<<<<

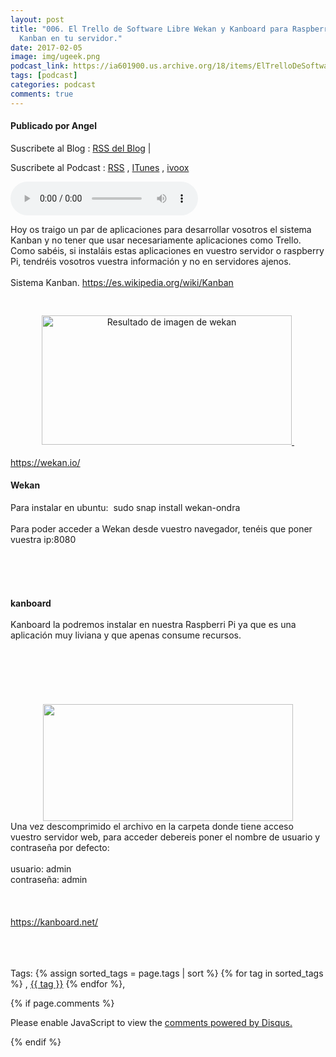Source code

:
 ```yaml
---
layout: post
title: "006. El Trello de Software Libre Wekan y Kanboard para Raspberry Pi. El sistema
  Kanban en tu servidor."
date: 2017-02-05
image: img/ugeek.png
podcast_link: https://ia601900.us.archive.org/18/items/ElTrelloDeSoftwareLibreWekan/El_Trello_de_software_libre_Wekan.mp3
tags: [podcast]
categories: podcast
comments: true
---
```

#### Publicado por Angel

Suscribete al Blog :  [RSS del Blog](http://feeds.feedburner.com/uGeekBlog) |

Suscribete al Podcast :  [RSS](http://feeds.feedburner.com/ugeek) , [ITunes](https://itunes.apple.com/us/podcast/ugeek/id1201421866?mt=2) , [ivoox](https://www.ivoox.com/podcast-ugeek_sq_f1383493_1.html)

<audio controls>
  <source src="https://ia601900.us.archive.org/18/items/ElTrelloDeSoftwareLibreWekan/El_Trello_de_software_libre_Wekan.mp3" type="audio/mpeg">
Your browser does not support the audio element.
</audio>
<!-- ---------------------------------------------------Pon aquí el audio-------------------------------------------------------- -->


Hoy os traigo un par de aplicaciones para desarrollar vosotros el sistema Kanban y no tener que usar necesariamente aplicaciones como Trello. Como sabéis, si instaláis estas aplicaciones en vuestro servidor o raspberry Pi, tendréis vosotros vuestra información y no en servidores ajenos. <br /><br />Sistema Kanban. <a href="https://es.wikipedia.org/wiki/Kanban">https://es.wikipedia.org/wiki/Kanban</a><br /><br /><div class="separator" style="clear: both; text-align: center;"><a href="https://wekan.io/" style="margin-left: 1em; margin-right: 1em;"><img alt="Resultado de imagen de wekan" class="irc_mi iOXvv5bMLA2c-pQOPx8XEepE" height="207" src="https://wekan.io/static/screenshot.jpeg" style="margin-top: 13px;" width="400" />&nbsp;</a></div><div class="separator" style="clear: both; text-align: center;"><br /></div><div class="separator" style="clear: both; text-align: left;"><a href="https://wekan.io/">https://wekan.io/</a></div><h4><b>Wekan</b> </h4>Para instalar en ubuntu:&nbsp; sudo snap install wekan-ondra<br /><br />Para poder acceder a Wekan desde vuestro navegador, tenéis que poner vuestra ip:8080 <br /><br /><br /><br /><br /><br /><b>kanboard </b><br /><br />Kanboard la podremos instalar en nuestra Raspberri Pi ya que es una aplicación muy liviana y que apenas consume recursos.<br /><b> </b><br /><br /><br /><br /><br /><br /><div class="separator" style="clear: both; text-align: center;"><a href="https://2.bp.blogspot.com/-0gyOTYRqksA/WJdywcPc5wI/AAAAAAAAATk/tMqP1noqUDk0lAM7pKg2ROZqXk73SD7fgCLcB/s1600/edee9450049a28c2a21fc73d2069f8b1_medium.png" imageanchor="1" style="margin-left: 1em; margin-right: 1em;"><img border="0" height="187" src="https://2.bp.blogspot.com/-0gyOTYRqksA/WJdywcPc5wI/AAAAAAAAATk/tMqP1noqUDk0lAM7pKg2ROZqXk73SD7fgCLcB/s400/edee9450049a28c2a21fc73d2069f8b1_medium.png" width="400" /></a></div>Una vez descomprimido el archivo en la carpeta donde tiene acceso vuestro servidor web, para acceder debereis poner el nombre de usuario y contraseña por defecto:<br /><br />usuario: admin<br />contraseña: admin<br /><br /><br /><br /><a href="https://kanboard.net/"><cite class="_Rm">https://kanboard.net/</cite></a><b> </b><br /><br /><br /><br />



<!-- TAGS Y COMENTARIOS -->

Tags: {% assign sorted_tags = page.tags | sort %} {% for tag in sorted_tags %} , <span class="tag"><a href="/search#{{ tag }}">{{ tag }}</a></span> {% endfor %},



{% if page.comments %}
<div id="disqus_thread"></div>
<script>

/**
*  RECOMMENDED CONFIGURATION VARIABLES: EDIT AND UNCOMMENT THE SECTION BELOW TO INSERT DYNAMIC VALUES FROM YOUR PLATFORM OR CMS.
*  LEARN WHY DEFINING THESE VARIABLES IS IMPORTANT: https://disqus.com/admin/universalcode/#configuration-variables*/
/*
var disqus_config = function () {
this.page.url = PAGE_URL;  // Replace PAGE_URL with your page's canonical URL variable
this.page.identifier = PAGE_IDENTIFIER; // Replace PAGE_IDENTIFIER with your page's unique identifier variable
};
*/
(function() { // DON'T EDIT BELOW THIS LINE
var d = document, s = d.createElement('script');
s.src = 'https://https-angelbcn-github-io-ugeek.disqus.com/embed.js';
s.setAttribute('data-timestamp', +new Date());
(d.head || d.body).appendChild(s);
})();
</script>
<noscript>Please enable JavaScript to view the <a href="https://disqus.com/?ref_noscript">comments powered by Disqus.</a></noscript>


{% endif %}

>>>>

* Instructions for the task
Only the lines from the start of the material through the line containing "<!-- ---------------------------------------------------Pon aquí" should be transcribed. Pictures stay out.

* Exercise answer
Source code

:
 ```yaml
---
layout: post
title: "006. El Trello de Software Libre Wekan y Kanboard para Raspberry Pi. El sistema
  Kanban en tu servidor."
date: 2017-02-05
image: img/ugeek.png
podcast_link: https://ia601900.us.archive.org/18/items/ElTrelloDeSoftwareLibreWekan/El_Trello_de_software_libre_Wekan.mp3
tags: [podcast]
categories: podcast
comments: true
---
```

#### Publicado por Angel

Suscribete al Blog :  [RSS del Blog](http://feeds.feedburner.com/uGeekBlog) |

Suscribete al Podcast :  [RSS](http://feeds.feedburner.com/ugeek) , [ITunes](https://itunes.apple.com/us/podcast/ugeek/id1201421866?mt=2) , [ivoox](https://www.ivoox.com/podcast-ugeek_sq_f1383493_1.html)

<audio controls>
  <source src="https://ia601900.us.archive.org/18/items/ElTrelloDeSoftwareLibreWekan/El_Trello_de_software_libre_Wekan.mp3" type="audio/mpeg">
Your browser does not support the audio element.
</audio>
<!-- ---------------------------------------------------Pon aquí el audio-------------------------------------------------------- -->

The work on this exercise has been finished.